▶ What needs to be done
Determine how many of the lines below hold the word "installer". Give the number and nothing else.

===== Dataset records =====

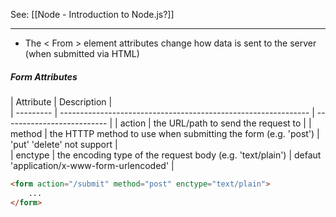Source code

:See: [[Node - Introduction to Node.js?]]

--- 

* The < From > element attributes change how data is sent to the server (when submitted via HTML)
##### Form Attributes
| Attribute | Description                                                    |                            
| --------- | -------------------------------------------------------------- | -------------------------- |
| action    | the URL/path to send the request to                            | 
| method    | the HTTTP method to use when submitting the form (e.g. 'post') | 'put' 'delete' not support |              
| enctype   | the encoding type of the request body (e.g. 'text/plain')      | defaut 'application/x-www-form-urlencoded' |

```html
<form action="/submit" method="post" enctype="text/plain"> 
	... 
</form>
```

=====
===== Dataset records =====

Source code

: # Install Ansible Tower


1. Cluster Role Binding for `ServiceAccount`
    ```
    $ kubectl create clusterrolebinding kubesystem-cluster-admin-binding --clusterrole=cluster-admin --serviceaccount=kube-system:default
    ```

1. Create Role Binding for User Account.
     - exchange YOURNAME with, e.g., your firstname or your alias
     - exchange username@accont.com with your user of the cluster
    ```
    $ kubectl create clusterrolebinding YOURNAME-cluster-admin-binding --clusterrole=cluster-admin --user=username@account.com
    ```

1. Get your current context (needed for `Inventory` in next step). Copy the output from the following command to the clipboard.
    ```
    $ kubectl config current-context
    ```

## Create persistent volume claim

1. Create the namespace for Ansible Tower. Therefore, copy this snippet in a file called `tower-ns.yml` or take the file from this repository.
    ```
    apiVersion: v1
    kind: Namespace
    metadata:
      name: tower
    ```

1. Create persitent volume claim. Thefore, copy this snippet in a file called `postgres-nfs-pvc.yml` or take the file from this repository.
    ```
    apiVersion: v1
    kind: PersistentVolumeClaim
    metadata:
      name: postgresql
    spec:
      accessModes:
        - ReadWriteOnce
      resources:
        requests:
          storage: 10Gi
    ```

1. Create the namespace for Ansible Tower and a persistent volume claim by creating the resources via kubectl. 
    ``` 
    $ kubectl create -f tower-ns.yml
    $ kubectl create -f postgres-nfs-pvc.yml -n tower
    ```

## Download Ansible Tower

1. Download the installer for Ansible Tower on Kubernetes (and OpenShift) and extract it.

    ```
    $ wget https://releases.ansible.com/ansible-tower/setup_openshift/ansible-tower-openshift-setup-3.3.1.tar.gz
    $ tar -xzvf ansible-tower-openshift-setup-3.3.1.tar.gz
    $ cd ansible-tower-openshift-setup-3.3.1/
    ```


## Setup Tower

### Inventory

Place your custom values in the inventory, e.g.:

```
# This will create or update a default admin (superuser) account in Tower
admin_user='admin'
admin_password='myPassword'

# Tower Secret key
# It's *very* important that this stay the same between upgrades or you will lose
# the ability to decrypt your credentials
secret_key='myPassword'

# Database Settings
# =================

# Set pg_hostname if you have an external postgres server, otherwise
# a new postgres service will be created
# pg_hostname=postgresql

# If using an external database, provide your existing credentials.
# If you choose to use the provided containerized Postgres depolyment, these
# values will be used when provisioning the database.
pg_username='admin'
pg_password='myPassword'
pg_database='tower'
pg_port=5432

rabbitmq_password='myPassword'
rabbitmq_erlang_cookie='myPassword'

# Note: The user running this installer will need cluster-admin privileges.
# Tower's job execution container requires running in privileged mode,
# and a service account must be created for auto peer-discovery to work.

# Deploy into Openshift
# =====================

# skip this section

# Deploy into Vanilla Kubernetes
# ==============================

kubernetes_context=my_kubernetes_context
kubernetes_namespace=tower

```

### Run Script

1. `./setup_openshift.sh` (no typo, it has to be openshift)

=====
===== Dataset records =====

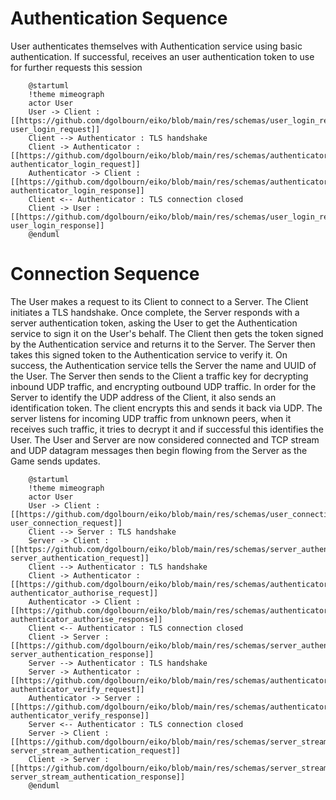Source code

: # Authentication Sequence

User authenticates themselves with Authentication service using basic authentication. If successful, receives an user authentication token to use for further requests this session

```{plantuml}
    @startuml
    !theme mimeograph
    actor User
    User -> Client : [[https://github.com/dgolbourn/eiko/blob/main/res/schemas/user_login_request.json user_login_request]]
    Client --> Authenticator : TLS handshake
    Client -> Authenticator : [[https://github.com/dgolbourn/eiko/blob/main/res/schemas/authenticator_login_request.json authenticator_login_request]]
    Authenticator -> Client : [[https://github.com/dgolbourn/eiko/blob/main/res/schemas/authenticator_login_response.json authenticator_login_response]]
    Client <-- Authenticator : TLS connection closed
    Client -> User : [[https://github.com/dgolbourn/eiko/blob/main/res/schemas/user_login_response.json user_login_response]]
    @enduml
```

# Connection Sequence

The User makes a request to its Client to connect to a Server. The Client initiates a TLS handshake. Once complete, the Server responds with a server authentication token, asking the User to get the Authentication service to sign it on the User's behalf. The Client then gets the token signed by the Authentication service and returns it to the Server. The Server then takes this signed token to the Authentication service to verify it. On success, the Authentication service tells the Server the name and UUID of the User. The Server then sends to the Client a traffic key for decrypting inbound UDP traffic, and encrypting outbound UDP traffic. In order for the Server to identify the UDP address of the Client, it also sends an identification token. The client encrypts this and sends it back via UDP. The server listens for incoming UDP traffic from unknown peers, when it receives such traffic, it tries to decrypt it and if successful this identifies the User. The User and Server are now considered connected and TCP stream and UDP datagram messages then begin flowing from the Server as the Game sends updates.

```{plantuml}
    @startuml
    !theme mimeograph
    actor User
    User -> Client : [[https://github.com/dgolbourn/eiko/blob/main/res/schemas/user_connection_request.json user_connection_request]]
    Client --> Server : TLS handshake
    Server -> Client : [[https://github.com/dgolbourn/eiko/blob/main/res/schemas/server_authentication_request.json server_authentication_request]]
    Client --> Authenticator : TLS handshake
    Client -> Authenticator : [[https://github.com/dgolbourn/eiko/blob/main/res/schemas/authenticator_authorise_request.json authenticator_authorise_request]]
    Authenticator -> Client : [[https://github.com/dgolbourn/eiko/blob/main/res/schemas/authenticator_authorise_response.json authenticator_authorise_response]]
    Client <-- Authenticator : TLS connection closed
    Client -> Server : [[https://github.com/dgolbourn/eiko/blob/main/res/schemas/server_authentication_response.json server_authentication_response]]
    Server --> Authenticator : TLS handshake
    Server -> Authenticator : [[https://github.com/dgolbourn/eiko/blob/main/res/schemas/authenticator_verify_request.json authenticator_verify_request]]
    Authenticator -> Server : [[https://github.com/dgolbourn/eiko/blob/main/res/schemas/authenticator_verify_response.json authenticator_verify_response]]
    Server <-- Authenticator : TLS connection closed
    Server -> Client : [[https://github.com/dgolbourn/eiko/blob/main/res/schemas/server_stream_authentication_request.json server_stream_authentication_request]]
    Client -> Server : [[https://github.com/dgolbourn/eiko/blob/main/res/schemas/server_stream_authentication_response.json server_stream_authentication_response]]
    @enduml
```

=====

▶ Reply to the task
2